Glens Falls native Jack Bulmer’s graduate school project aims to bring good things to LED lights.

Bulmer, of Glens Falls High School’s class of 2009, is now pursuing a doctorate at the SUNY College of Nanoscale Science and Engineering. He is the chief technology officer for a team called Goodlight LLC that developed a process to improve the efficiency and reliability of LED lighting.

“We hope this will make them competitive with their traditional incandescent and fluorescent lighting options,” Bulmer said.

The team won the Capital Region portion of the New York Business Plan Competition on April 3 and will compete on Friday for the statewide grand prize.

The Goodlight project was supported with a $50,000 investment by SUNY’s Technology Accelerated Fund. The fund provides seed money for ideas that go beyond pure research but are not ready for the mass market, according to team adviser F. (Shadi) Shahedipour-Sandvik, associate professor of nanoengineering.

The fund has invested more than $1 million since 2011, which has sparked an additional $1.2 million in public and private investment, according to the college.

Large LED lighting wafers have a large number of defects, according to Shahedipour-Sandvik. The team has developed a process to identify defects before the wafers are made into full LED lights — rather than afterward, which wastes a lot of material.

The team did not want to reveal how its technology works because it is in the process of obtaining a patent.

Shahedipour-Sandvik said the LED lighting companies are well-established, which is why it was essential to create a process that would not require the purchase of additional equipment. One of the other students in the team had the idea.

“We have kind of gotten to a point where we have a proof of concept,” Shahedipour-Sandvik said.

Students learn to work in teams throughout the process, according to Shahedipour-Sandvik.

“Part of their education is to become leaders and hopefully someday have their own labs and companies,” she said.

All team members pitched in to develop this technology, Bulmer said.

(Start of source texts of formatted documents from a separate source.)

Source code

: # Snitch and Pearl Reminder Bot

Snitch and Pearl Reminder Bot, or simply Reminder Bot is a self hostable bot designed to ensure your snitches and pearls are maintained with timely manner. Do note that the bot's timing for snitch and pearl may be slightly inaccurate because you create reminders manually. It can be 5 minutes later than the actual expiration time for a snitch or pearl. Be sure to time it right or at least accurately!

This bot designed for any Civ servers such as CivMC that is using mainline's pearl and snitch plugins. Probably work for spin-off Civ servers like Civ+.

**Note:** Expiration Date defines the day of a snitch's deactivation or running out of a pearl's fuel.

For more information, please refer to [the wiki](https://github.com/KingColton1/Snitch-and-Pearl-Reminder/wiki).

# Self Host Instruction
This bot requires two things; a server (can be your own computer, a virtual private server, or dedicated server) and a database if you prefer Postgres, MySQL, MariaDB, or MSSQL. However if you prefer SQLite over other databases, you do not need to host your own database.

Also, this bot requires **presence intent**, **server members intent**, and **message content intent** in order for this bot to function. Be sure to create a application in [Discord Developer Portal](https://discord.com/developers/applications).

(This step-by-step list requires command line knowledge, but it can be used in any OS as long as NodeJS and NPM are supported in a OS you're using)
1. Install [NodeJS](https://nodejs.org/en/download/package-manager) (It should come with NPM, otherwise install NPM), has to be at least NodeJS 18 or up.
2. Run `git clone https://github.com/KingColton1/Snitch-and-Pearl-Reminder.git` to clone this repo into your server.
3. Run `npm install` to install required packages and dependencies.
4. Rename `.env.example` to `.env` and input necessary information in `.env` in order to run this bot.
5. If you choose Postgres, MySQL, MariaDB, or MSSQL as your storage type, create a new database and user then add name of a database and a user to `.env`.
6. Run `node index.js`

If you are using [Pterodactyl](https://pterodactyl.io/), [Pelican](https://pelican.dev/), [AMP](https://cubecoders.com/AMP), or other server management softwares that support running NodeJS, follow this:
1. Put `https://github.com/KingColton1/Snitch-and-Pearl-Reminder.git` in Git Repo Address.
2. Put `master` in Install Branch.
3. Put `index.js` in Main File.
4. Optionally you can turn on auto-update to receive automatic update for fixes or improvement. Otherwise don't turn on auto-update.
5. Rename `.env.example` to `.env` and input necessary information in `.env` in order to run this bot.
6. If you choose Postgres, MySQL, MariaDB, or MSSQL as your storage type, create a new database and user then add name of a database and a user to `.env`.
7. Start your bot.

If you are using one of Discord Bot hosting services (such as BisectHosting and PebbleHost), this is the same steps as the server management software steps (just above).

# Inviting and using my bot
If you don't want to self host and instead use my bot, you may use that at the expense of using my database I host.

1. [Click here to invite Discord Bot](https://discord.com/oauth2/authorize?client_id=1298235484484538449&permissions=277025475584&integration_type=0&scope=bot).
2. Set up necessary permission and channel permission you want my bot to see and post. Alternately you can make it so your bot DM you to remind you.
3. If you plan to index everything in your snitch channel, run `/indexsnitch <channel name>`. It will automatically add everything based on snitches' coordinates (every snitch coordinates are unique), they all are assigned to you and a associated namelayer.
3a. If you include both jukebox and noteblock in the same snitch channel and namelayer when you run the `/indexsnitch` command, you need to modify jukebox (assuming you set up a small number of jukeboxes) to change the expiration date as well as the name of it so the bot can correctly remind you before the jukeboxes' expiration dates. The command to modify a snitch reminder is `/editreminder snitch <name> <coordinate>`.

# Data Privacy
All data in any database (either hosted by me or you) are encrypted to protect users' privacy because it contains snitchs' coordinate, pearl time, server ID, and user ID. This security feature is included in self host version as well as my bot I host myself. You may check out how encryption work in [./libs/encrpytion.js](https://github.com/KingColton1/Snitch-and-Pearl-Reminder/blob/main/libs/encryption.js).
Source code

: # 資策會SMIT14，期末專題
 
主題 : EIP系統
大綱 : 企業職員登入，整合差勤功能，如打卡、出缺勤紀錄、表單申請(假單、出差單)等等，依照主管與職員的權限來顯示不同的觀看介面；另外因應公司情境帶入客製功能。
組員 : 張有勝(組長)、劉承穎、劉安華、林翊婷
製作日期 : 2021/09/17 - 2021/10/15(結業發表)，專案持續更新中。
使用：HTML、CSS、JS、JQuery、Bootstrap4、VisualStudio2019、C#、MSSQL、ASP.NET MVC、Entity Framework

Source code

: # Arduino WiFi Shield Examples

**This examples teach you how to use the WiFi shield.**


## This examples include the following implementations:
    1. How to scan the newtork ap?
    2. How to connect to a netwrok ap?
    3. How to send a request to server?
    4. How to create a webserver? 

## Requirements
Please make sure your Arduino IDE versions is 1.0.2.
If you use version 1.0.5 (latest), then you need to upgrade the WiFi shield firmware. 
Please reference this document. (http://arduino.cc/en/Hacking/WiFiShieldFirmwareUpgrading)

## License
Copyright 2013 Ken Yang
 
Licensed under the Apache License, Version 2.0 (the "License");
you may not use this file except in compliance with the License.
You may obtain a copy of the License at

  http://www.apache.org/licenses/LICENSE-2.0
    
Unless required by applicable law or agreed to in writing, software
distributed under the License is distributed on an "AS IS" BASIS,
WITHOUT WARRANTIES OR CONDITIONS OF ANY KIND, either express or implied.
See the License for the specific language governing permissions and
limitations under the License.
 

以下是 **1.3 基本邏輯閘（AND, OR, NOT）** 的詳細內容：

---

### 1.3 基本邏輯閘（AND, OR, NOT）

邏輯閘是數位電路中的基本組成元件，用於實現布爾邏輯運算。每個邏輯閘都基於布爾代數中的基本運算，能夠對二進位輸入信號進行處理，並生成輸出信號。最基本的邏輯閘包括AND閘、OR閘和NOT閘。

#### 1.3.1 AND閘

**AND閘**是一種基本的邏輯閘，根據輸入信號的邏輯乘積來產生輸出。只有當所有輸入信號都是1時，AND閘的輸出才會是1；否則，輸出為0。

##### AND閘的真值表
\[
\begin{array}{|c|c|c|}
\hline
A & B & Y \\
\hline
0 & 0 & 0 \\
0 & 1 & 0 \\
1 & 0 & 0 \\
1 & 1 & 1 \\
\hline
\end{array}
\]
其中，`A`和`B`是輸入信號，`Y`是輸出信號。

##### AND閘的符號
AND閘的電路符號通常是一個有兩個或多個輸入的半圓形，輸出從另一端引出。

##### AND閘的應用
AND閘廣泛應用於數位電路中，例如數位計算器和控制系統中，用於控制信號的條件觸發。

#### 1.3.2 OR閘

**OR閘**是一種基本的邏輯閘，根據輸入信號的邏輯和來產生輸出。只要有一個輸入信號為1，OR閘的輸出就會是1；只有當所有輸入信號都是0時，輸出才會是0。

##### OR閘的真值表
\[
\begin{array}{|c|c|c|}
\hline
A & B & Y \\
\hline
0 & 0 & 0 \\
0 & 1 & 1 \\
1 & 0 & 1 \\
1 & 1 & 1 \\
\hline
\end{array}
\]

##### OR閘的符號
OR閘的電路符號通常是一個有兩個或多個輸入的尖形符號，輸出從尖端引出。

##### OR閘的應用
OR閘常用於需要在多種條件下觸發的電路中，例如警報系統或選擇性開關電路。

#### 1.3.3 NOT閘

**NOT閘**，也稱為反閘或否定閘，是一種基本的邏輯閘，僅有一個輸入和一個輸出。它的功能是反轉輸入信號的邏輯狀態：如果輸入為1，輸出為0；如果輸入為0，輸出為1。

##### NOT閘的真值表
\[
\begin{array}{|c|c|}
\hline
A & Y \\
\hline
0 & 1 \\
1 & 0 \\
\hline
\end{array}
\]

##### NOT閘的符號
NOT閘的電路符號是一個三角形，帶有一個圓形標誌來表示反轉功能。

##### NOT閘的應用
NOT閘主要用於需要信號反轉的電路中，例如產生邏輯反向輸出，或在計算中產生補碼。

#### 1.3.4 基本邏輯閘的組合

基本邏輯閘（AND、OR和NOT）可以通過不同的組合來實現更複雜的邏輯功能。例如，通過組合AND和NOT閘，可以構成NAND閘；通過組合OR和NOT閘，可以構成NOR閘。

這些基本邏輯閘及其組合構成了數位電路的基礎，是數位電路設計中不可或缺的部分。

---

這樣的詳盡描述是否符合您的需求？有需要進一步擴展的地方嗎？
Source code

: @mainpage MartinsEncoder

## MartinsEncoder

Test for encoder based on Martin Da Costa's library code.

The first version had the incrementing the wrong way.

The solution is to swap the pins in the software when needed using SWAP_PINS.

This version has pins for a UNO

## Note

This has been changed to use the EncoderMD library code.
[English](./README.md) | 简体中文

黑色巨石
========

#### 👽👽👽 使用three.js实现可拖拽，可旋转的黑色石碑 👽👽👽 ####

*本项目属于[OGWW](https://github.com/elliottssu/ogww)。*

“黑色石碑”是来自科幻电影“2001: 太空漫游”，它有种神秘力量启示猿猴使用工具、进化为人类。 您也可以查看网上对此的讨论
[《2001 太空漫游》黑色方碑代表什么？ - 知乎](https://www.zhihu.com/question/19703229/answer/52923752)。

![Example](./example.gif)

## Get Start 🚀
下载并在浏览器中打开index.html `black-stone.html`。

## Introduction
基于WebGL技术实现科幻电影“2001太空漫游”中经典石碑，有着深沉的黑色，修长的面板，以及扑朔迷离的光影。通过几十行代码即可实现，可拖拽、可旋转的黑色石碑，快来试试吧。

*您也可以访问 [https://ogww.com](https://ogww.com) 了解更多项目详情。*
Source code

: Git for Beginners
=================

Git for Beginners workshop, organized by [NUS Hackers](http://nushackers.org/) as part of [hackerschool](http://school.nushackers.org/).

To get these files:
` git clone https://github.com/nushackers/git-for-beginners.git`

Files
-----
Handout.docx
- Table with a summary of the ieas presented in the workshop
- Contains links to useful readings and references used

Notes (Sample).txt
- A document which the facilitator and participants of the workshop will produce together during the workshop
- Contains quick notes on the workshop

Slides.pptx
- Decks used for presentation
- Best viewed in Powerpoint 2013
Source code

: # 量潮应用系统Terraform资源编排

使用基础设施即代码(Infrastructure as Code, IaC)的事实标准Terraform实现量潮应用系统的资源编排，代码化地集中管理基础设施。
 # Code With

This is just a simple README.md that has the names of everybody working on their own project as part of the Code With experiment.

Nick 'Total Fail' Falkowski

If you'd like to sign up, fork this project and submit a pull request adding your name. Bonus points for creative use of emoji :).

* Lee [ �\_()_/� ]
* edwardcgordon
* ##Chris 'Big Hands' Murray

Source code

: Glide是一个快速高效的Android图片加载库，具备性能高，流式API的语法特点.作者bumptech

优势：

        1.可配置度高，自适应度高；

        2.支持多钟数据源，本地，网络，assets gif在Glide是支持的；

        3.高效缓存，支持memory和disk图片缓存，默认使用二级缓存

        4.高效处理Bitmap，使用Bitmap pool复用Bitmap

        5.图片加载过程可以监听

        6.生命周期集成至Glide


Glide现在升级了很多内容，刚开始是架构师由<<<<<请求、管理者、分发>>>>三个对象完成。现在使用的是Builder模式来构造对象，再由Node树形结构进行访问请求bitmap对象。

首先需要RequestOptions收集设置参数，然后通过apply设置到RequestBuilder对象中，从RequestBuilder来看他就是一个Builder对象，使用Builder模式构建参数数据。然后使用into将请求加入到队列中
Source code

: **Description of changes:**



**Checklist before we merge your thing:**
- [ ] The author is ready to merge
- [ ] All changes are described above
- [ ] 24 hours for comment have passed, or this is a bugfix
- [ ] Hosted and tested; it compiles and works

“Just to be able to compete against all these other students is a great opportunity, but also to hear all the other ideas is really something special,” he said.

Bulmer, 22, is concentrating in nanoengineering for his doctorate, but he is not sure what he plans to do for a career. He would like to continue working in a lab.

Bulmer’s main project is working with single photon detectors, which are the devices NASA uses to detect ultraviolet light coming from distant planets.

Bulmer said his interest in science was sparked by his high school physics teacher Ethan Hartenberg. He saw it as a natural extension of math, a subject that already interested him.

“Physics to me was just math that could be applied to real-life situations,” he said.

After graduating from high school, he majored in physics at Boston College. Toward the end of his junior year, he decided to apply for a summer internship at the SUNY College of Nanoscale Science and Engineering and spent 10 weeks in Shahedipour-Sandvik’s lab.

Bulmer said he enjoyed the experience so much that he decided to return for graduate school.

“I think it’s a great place to get a great education, and to explore these opportunities you might not get anywhere else,” he said.